In Sturgis, South Dakota, the Sturgis of the famous Black Hills Motorcycle Rally, there isn't a real Harley-Davidson dealer or Harley-Davidson shop. There is, however, a monstrous "Harley-Davidson" " for the lack of a better word " boutique. In this "bikers boutique" it is possible to buy almost anything emblazoned with the Harley-Davidson marque: leather jackets, leather chaps, leather vests, leather bras, leather thongs, rain suits, sweatshirts, coffee mugs, lunch pails.... even official Harley-Davidson shop rags (for wiping up oil spills!)....at $4 a rag! The atmosphere of this meaningless extravagance and over-priced abundance is overpowering. Overpowering and, indeed, heartbreaking.
While strolling through this cultural monstrosity on a recent tour, I looked up and stopped dead in my tracks, almost as if I had walked into an invisible wall. High above the heads of the frenzied shoppers, in a mounted print measuring 3 feet by 5 feet, was an old black and white photo of an early Harley rider.
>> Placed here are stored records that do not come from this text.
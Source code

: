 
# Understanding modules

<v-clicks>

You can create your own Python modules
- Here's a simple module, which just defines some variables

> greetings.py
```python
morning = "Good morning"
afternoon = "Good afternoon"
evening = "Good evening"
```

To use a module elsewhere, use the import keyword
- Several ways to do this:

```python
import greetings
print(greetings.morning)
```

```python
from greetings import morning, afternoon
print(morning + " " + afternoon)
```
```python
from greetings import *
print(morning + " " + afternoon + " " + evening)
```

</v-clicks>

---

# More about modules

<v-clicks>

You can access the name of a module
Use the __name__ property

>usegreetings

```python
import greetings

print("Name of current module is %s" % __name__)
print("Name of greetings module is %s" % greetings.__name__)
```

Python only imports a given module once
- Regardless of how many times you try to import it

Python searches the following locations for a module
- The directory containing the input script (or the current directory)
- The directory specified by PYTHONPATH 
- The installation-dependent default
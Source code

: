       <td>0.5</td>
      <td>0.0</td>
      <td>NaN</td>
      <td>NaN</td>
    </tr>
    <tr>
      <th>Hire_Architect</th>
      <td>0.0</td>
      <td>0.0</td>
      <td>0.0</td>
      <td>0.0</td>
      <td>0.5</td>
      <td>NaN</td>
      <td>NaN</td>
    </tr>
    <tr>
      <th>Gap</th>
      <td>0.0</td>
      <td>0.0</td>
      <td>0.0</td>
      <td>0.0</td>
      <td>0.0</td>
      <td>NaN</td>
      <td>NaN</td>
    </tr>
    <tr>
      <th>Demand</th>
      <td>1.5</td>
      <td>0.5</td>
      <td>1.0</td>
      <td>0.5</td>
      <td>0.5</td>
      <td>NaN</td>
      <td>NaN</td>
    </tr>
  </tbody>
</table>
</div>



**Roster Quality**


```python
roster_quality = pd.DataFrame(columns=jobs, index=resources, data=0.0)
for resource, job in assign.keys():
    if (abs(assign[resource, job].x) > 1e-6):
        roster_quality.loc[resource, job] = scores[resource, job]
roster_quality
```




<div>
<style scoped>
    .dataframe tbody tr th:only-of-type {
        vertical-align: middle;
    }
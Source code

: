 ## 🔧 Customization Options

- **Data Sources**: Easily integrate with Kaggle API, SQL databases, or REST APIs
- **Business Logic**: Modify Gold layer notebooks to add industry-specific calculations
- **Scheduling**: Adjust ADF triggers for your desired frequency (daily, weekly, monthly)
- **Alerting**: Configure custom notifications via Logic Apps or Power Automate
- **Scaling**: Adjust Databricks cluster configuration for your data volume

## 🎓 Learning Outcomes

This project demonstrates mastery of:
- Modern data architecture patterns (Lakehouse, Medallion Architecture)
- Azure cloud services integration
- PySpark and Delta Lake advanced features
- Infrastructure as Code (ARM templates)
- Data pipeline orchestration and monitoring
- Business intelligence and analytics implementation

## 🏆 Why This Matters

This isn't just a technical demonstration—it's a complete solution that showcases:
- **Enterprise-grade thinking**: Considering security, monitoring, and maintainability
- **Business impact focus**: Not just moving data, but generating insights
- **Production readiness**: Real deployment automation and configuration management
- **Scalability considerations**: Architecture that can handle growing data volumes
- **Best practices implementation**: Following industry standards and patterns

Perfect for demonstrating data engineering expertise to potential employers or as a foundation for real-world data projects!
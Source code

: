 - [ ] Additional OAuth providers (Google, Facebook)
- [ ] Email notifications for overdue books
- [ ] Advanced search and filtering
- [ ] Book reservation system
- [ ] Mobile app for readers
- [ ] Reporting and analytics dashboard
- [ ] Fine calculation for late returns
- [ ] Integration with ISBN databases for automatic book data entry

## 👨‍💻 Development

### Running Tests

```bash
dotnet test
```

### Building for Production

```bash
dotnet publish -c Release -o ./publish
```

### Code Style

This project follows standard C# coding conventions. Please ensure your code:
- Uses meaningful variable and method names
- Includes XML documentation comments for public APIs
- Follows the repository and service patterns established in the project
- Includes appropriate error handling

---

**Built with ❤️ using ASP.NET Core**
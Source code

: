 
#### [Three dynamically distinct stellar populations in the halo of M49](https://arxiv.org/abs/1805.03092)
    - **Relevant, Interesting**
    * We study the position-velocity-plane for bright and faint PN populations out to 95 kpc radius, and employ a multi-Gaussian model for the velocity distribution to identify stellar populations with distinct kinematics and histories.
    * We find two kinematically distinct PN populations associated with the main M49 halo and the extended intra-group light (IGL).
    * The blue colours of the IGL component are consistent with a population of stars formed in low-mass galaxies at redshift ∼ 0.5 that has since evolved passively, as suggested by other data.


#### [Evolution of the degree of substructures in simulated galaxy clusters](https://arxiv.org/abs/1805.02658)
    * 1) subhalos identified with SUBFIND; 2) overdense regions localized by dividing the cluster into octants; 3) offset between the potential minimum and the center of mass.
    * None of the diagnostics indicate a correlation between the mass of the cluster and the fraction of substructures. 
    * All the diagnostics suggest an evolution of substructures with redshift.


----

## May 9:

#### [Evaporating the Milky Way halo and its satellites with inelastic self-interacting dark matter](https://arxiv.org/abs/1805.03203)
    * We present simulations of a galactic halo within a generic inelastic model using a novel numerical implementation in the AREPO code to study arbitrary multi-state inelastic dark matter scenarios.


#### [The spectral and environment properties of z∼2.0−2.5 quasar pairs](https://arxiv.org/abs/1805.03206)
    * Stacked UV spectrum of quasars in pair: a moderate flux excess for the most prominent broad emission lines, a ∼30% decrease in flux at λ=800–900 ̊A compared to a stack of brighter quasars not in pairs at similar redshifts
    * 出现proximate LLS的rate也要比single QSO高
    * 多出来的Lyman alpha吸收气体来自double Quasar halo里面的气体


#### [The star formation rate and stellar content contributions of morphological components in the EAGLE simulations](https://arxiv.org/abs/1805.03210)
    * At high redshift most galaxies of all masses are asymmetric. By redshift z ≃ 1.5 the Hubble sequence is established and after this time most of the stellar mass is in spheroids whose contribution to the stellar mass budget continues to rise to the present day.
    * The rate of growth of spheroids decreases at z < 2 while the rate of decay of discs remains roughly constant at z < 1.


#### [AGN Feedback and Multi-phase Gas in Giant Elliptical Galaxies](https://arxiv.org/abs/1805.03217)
He was young -- mid- twenties -- and movie-star handsome with an exuberant, gleaming smile. His riding gear was probably standard for the time (1948... I asked a clerk.): he wore a soft leather aviator's helmet with aviator goggles, an oversized bombardier's jacket lined with sheepskin, blue jeans with the obligatory 3" outside fold, and strong, oil-tanned engineer boots. It was apparently not high hot summer when this photo was taken. His 1948 EL (again, I asked a clerk....) was equipped with a half-canvas, half-plexiglass touring fairing, and he looked as though he had ridden some distance before posing in front of Mt. Rushmore on that sunny day with his compelling smile. There is sometimes no arguing with a photograph; this guy was a rider, a authentic rider, sure...... I know it in my bones.
There is something military about him. Of course, in 1948 there was something military about everybody -- those that had survived, that is. He could very easily have crawled out of the cockpit of a B-17 or slipped down from the turret of his tank " and swung a leg over the huge seat of his Harley.... maybe, maybe not.... but he's of the right age. I know his name but not his history (again, I asked a clerk.) and out of respect for him and his generation, I'll not share his name.
In a sense, I am enamored of this guy. Or at least of his image. He rode to the Black Hills of South Dakota from somewhere. No trailer queen, he....this face on the wall. Iowa, North Carolina, Texas, California..... somewhere from deep in what F. Scott Fitzgerald once called the Dark Fields of the Republic, this young American long ago pulled on his surplus bombardier's jacket, kick-started his new EL, and rode out to Sturgis... and posed in front of the recently finished Mt. Rushmore. He seems suffused with joy, and happiness, and hope.... After all, hadn't he and his countrymen just survived a Great Depression and a World War for which they had been so pitifully unprepared? Hadn't he reason to smile? Reason for joy? How could anything possibly undermine America now?
Behind me, a woman in stupidly tight jeans squealed loudly with delight when she found and held aloft a black leather Harley-Davidson bikini bottom. I looked at her red perspiring face as she dug for credit cards while clutching the leather garment as if it was something important...... and I looked up again at the smiling face on the wall.... and I despaired.